→ **YOUR TASK**: From the entries, copy every line that carries the string "Object".

→ **PROVIDED RECORDS**:

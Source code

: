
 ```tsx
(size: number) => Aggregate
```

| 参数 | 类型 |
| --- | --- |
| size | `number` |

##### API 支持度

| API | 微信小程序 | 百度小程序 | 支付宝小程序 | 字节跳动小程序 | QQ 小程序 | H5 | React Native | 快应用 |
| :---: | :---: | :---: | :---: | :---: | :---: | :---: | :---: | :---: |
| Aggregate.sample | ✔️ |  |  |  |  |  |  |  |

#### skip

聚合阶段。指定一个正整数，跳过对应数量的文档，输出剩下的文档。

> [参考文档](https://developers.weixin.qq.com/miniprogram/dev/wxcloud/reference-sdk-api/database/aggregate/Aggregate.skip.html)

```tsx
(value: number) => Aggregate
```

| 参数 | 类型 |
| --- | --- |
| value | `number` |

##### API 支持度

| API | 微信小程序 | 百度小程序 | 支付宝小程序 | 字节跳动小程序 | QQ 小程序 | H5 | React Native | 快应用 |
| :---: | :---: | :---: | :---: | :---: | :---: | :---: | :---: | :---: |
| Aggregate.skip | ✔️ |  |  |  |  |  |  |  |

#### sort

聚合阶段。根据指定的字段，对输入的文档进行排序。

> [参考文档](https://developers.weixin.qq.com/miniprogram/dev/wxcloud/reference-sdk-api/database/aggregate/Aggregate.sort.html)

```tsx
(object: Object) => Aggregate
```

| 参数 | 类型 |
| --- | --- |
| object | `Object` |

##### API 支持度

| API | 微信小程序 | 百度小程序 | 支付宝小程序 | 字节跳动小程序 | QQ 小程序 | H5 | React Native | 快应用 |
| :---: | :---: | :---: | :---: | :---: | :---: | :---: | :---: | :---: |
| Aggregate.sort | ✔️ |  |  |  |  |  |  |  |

→ **EXPECTED ANSWER**:
(object: Object) => Aggregate
| object | `Object` |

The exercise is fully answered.